A lesbian couple who have been together five decades were the first to marry, followed by 89 other couples who said their vows in City Hall ceremonies. The cheers and yelps echoed throughout the building all day, as gays and lesbians who had expected to be refused wedding licenses during a planned National Freedom to Marry protest were instead married under the ornate City Hall rotunda. Several couples rushed to get married during their lunch hours after word spread that they could.

"A barrier to true justice has been removed,'' said Mayor Gavin Newsom, who argues that state law defining marriage as between a man and a woman amounts to unconstitutional discrimination against gays and lesbians.

Newsom had announced just three days ago that he wanted the city to explore ways to let same-sex couples marry. City officials rushed the policy into place when they got wind that groups opposed to gays and lesbians marrying were about to file suit to block Newsom's plan.

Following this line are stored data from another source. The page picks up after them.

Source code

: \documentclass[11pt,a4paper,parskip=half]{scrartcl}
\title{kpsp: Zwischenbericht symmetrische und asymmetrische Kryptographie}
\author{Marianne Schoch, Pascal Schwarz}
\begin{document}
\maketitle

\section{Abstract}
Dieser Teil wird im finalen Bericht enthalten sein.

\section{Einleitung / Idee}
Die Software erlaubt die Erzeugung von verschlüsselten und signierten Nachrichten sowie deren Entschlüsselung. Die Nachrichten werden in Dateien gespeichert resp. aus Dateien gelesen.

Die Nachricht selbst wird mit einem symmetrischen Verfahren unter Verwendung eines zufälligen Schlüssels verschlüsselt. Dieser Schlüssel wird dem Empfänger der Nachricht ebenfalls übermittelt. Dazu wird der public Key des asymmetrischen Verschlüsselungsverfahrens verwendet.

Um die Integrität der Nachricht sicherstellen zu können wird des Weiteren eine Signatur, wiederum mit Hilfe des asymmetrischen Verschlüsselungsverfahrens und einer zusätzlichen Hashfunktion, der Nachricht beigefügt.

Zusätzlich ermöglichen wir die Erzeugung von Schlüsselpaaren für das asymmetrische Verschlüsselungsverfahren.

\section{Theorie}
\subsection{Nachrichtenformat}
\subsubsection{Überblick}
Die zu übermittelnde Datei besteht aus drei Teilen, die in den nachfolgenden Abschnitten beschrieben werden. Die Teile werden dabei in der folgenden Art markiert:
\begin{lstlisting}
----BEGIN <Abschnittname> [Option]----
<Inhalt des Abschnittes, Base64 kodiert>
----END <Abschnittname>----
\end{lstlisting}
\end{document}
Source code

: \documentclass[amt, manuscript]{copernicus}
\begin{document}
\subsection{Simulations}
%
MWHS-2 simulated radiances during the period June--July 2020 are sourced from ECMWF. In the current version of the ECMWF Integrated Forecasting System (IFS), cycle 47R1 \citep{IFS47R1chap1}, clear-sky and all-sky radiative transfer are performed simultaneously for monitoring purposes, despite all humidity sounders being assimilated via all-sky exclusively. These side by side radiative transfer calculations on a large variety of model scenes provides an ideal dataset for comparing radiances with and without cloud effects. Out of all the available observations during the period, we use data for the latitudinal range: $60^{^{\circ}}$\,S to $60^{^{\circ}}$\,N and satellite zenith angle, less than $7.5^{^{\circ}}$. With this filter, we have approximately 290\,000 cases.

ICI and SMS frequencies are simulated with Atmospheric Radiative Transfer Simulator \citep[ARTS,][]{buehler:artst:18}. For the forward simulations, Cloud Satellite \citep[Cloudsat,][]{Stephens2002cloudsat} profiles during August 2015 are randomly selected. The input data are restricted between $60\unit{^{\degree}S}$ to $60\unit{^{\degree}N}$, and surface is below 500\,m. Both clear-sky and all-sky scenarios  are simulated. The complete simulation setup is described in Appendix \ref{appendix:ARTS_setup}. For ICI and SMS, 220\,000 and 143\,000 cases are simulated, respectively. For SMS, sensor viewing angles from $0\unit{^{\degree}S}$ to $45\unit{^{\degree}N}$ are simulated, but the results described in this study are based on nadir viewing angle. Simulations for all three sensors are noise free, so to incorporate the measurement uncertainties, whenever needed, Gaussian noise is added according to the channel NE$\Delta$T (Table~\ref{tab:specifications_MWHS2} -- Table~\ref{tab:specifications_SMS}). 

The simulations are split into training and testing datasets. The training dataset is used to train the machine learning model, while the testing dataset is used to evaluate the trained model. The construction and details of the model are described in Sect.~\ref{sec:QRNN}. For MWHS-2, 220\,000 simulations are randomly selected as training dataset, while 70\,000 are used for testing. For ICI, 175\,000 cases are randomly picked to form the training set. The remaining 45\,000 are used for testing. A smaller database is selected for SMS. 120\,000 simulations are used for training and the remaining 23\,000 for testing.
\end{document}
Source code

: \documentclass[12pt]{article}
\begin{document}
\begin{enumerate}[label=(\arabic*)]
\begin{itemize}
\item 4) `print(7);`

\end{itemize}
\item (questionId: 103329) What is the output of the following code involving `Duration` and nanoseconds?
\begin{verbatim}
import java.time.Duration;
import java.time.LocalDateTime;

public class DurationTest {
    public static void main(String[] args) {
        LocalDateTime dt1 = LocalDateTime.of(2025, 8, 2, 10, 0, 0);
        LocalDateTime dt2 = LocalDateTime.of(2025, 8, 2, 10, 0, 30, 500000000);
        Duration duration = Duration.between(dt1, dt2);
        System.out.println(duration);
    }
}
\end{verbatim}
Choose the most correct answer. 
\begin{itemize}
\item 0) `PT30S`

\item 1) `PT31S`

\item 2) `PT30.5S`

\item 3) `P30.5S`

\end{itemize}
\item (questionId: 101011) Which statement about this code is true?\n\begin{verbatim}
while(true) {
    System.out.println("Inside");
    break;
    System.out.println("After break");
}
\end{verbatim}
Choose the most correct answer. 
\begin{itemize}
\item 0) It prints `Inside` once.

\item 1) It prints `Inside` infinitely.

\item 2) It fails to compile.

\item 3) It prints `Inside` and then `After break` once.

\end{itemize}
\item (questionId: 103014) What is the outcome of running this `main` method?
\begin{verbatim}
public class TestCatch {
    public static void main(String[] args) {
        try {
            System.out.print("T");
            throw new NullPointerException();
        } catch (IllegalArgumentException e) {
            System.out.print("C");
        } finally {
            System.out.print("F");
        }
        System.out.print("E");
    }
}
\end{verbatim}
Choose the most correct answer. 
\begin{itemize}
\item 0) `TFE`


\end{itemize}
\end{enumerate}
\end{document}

The Liberty Counsel, a legal-aid group acting on behalf of Campaign for California Families, plans to file suit today in state Superior Court in San Francisco to force the city to stop issuing marriage licenses to same-sex couples and to void those already granted. On Thursday, the city issued a total of 118 marriage licenses to same-sex couples.

So the state will rush to remind everyone of the 2000 voter-approved bill that forbids same-sex marriage, while SF will rush to remind them that the state constitution forbids discrimination in ANY form, and the feds will threaten them with the amendment.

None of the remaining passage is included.